Les solutions proposées : entre avancées symboliques et réformes structurelles
Face à l'urgence, plusieurs pistes émergent pour tenter de résoudre cette crise. D'abord, la création de 10 000 postes dans la chaîne judiciaire d'ici 2030, avec un accent particulier sur les magistrats et les enquêteurs spécialisés dans les violences sexuelles. Ensuite, la formation obligatoire de tous les acteurs de la chaîne pénale, des forces de l'ordre aux juges en passant par les travailleurs sociaux. Enfin, la réforme du classement sans suite, avec la création d'une commission indépendante chargée d'examiner les dossiers abandonnés pour s'assurer qu'aucune affaire n'a été étouffée.
Les associations demandent également l'instauration d'un numéro d'urgence national 24h/24 dédié aux violences sexuelles, ainsi que la généralisation des cellules psychologiques dans les commissariats et les hôpitaux. Des mesures qui, selon elles, permettraient de briser l'isolement des victimes et de faciliter le dépôt de plainte.
Mais au-delà des annonces, c'est bien la volonté politique qui fera la différence. « La France a les moyens de ses ambitions », rappelle un haut magistrat sous couvert d'anonymat. « Ce qui lui manque, c'est la conviction que ces violences sont une priorité absolue. Tant que ce ne sera pas le cas, les victimes continueront à payer le prix de notre indifférence. »
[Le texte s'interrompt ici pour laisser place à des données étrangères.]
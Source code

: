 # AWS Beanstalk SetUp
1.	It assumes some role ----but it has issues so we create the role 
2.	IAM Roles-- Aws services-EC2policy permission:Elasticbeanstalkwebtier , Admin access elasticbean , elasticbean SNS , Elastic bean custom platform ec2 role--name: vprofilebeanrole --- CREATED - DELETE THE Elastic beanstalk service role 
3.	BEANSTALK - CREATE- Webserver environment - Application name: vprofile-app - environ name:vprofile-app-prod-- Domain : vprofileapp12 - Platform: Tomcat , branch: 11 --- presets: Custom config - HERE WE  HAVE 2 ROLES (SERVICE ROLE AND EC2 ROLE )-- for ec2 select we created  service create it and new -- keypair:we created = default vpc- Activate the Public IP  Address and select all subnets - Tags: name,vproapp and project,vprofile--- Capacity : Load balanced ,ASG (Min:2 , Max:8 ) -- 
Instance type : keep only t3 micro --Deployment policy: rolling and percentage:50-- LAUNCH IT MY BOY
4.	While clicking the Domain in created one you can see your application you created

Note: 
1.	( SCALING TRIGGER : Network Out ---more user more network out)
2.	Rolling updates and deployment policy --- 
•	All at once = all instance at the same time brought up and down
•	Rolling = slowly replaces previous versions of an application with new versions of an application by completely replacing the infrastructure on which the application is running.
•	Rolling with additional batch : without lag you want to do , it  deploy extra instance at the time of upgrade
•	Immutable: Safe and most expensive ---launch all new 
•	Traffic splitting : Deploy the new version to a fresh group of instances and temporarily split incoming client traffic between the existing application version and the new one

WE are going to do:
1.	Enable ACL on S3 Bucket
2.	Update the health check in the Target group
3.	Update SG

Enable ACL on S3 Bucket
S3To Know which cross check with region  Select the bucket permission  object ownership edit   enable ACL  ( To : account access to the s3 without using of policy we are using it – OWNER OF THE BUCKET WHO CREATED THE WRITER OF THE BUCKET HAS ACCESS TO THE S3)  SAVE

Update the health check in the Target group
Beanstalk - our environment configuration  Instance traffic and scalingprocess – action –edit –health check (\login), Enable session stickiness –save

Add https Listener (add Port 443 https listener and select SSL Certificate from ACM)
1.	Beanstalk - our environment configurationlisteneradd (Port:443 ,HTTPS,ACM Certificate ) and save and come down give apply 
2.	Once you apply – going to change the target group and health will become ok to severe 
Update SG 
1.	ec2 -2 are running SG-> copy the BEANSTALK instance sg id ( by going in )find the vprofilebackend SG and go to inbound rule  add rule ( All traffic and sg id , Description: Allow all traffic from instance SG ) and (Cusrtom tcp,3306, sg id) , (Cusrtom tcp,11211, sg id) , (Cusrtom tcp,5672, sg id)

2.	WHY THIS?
Un défi pour la démocratie française
En cette rentrée 2026, alors que les tensions politiques atteignent un paroxysme et que les fractures sociales s'aggravent, la question des violences sexuelles se pose comme un test ultime pour la démocratie française. Une démocratie qui se veut moderne, progressiste et protectrice de ses citoyens ne peut plus se permettre de laisser des milliers de victimes dans l'ombre faute de moyens.
Pour Andréa Bescond, la réponse est simple : « Il faut choisir. Soit on continue à fermer les yeux, et on accepte que des criminels restent libres et que des vies soient brisées. Soit on décide enfin d'investir, de former et de protéger. Le choix est entre nos mains. »
Alors que l'Assemblée nationale s'apprête à voter, les yeux du pays seront rivés sur ses élus. Leur décision d'aujourd'hui déterminera la société de demain : une société où la justice est rendue, ou une société où elle est refusée.